Abandonar nossa posição e abrir mão de nossas razões significa baixar a
guarda e nos expor ao outro; significa abandonar uma posição bem
guardada para ocupar outra que é frágil e abrir mão das próprias razões
para dar razão a outra pessoa. Por medo dessas conseqüências,
mantemo-nos firmes em nossa posição e em nossas razões. Mas, não
percebemos que a miséria de estarmos privados da relação com o outro
torna qualquer posição frágil e qualquer razão sem sentido. Não há
posição mais frágil que a do isolamento afetivo e não há razão que seja
suficiente quando usada para convencer a nós e ao outro que estivemos
certos ao machucá-lo ou ao faltar com ele. O esforço de se manter no
isolamento afetivo e de ruminar as razões que justificam nossas ações é
extenuante, desgastante e nos fragiliza emocionalmente. A fragilidade
emocional resultante de todo esse esforço é muito maior que a temida por
nós no ato de pedir desculpas. Apegar-se às nossas razões quando
estamos privados de dar nosso afeto a outra pessoa e de receber dela o
seu é apegar-se à miséria. E quando a miséria é a única coisa que nos
resta, as considerações sobre se nossas razões são corretas ou não se
tornam irrelevantes. Ainda que estejamos convictos de não ter sido
possível agir de outra forma, há uma pessoa na relação com a qual o
afeto se tornou sufocado no processo. Em vista disso, relaxar as defesas
e pedir desculpas produz um efeito libertador. A sensação de libertação
é evidente quando, pelo menos de nossa parte, abandonamos a posição do
isolamento afetivo, paramos de ruminar nossas razões e manifestamos
nosso pesar pelos sentimentos de uma pessoa que se machucou por algo que
fizemos.
Que importa se a razão está do nosso lado ou não? Mais
que pedir desculpas pelo que fizemos, devemos nos desculpar pelo
sofrimento que provocamos nos outros.

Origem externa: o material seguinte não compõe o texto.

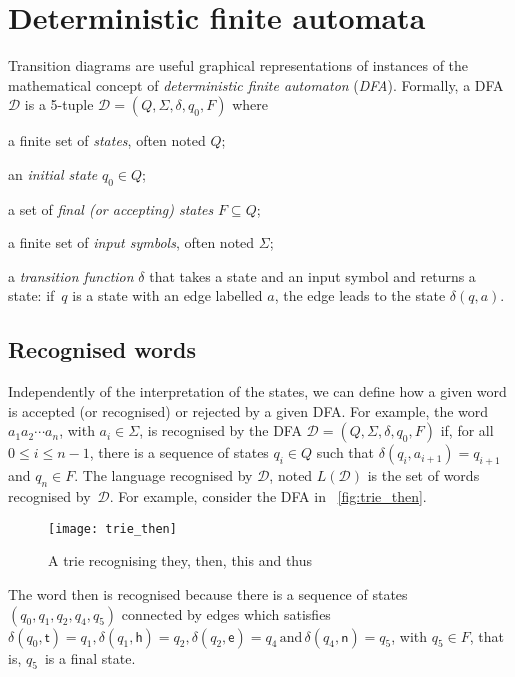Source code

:\section{Deterministic finite automata}

Transition diagrams are useful graphical representations of instances
of the mathematical concept of \emph{deterministic finite automaton}
(\emph{DFA}). Formally, a DFA \(\mathcal{D}\) is a 5-tuple
\(\mathcal{D} = (Q, \Sigma, \delta, q_0, F)\) where
\begin{enumerate*}

  \item a finite set of \emph{states}, often noted \(Q\);

  \item an \emph{initial state} \(q_0 \in Q\);

  \item a set of \emph{final (\emph{or} accepting)
  states} \(F \subseteq Q\);

  \item a finite set of \emph{input symbols}, often noted \(\Sigma\);

  \item a \emph{transition function} \(\delta\) that takes a state and
    an input symbol and returns a state: if~\(q\) is a state with an
    edge labelled \(a\), the edge leads to the state \(\delta(q, a)\).

\end{enumerate*}

\subsection*{Recognised words}

Independently of the interpretation of the states, we can define how a
given word is accepted (or recognised) or rejected by a given DFA. For
example, the word \(a_1 a_2 \cdots a_n\), with \(a_i \in \Sigma\), is
recognised by the DFA \(\mathcal{D} = (Q, \Sigma, \delta, q_0, F)\)
if, for all \(0 \leqslant i \leqslant n-1\), there is a sequence of
states \(q_i \in Q\) such that \(\delta (q_i, a_{i+1}) = q_{i+1}\) and
\(q_n \in F\). The language recognised by \(\mathcal{D}\), noted
\(L(\mathcal{D})\) is the set of words recognised
by~\(\mathcal{D}\). For example, consider the DFA in
\fig~\vref{fig:trie_then}.
\begin{figure}[b]
\centering
\texttt{[image: trie\_then]}
\caption{A trie recognising \textsf{they}, \textsf{then},
  \textsf{this} and \textsf{thus}}
\label{fig:trie_then}
\end{figure}
The word \textsf{then} is recognised because there is a sequence of
states \((q_0, q_1, q_2, q_4, q_5)\) connected by edges which
satisfies \(\delta (q_0, \textsf{t}) = q_1, \delta (q_1, \textsf{h}) =
q_2, \delta (q_2, \textsf{e}) = q_4 \,\text{and}\, \delta (q_4,
\textsf{n}) = q_5\), with \(q_5 \in F\), that is, \(q_5\)~is a final
state.


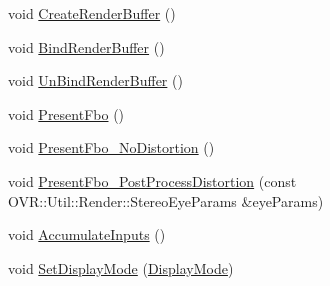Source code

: \begin{DoxyCompactItemize}
void \hyperlink{class_b_g_e_1_1_rift_controller_a3d34b49b1d851fdd373c31a68ccad5e8}{Create\-Render\-Buffer} ()
\item 
void \hyperlink{class_b_g_e_1_1_rift_controller_ab28a3401a8255753b4fff4b6a5be3335}{Bind\-Render\-Buffer} ()
\item 
void \hyperlink{class_b_g_e_1_1_rift_controller_ac509f04c05c436f0723ebff7cce364a6}{Un\-Bind\-Render\-Buffer} ()
\item 
void \hyperlink{class_b_g_e_1_1_rift_controller_ad37a71e260ef673889b019668ae99145}{Present\-Fbo} ()
\item 
void \hyperlink{class_b_g_e_1_1_rift_controller_a4942cb092ba4baef4aa6c17ed99d1a71}{Present\-Fbo\-\_\-\-No\-Distortion} ()
\item 
void \hyperlink{class_b_g_e_1_1_rift_controller_ac99fd67e360b2f6c41726db899ee71d9}{Present\-Fbo\-\_\-\-Post\-Process\-Distortion} (const O\-V\-R\-::\-Util\-::\-Render\-::\-Stereo\-Eye\-Params \&eye\-Params)
\item 
void \hyperlink{class_b_g_e_1_1_rift_controller_a0728bd282bb2f3529cc90eb6aab28875}{Accumulate\-Inputs} ()
\item 
void \hyperlink{class_b_g_e_1_1_rift_controller_ae43b23c58333f5e49f97967278fb7751}{Set\-Display\-Mode} (\hyperlink{class_b_g_e_1_1_rift_controller_aa838447581190009976c2fb8cde1735a}{Display\-Mode})
\end{DoxyCompactItemize}
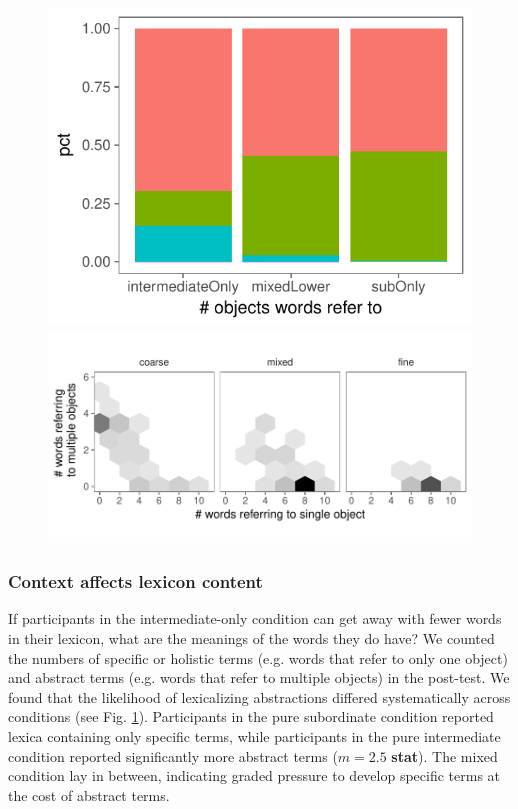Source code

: \documentclass[10pt,letterpaper]{article}
\begin{document}
\begin{figure}[t]
\begin{center}
{\includegraphics[scale=0.87]{lexiconContent.pdf}}
{\includegraphics[scale=0.87]{fullLexiconReport.pdf}}
{\caption{{\footnotesize {}  \label{fig:lexiconContent}}}}
\end{center}
\end{figure}

\subsubsection{Context affects lexicon content}


If participants in the intermediate-only condition can get away with fewer words in their lexicon, what are the meanings of the words they do have? We counted the numbers of specific or holistic terms (e.g. words that refer to only one object) and abstract terms (e.g. words that refer to multiple objects) in the post-test. We found that the likelihood of lexicalizing abstractions differed systematically across conditions (see Fig. \ref{fig:lexiconContent}). Participants in the pure subordinate condition reported lexica containing only specific terms, while participants in the pure intermediate condition reported significantly more abstract terms ($m = 2.5$ \textbf{stat}). The mixed condition lay in between, indicating graded pressure to develop specific terms at the cost of abstract terms. 
\end{document}

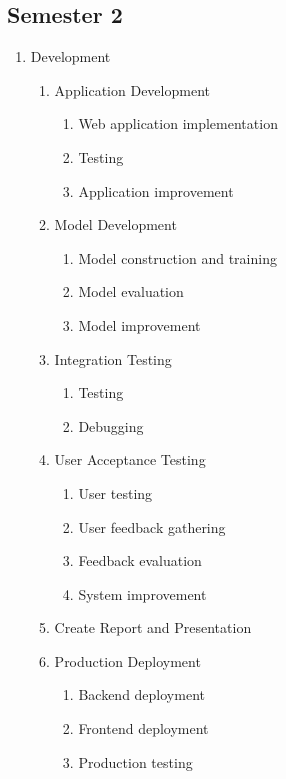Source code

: \documentclass[12pt,oneside,openright,a4paper]{cpe-english-project}
\begin{document}
\subsection{Semester 2}
\begin{enumerate}
 \item Development
 \begin{enumerate}
  \item Application Development
  \begin{enumerate}
   \item Web application implementation
   \item Testing
   \item Application improvement
  \end{enumerate}
  \item Model Development
  \begin{enumerate}
   \item Model construction and training
   \item Model evaluation
   \item Model improvement
  \end{enumerate}
  \item Integration Testing
  \begin{enumerate}
   \item Testing
   \item Debugging
  \end{enumerate}
  \item User Acceptance Testing
  \begin{enumerate}
   \item User testing
   \item User feedback gathering
   \item Feedback evaluation
   \item System improvement
  \end{enumerate}
  \item Create Report and Presentation
  \item Production Deployment
  \begin{enumerate}
   \item Backend deployment
   \item Frontend deployment
   \item Production testing
  \end{enumerate}
 \end{enumerate}
\end{enumerate}
\end{document}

Se há alguém sofrendo por nossa
causa, pouco importa se as razões para agir como agimos são suficientes
ou não. Um pedido sóbrio e sincero de desculpas nos liberta, nos
reaproxima do outro e pode sensibilizá-lo. E, mesmo que ele não se
sensibilize e se mantenha ressentido, pelo menos de nossa parte as vias
do afeto estarão abertas novamente; estaremos livres do peso de
sustentar razões sem sentido e de nos mantermos na insustentável posição
do isolamento afetivo. Já que não podemos voltar atrás e desfazer o que
já está feito, pelo menos agora estaremos fazendo o possível para que
as coisas se consertem. Fazemos a nossa parte e aceitamos a decisão que o
outro tomar. Isso já é suficiente para aliviar o peso em nosso coração.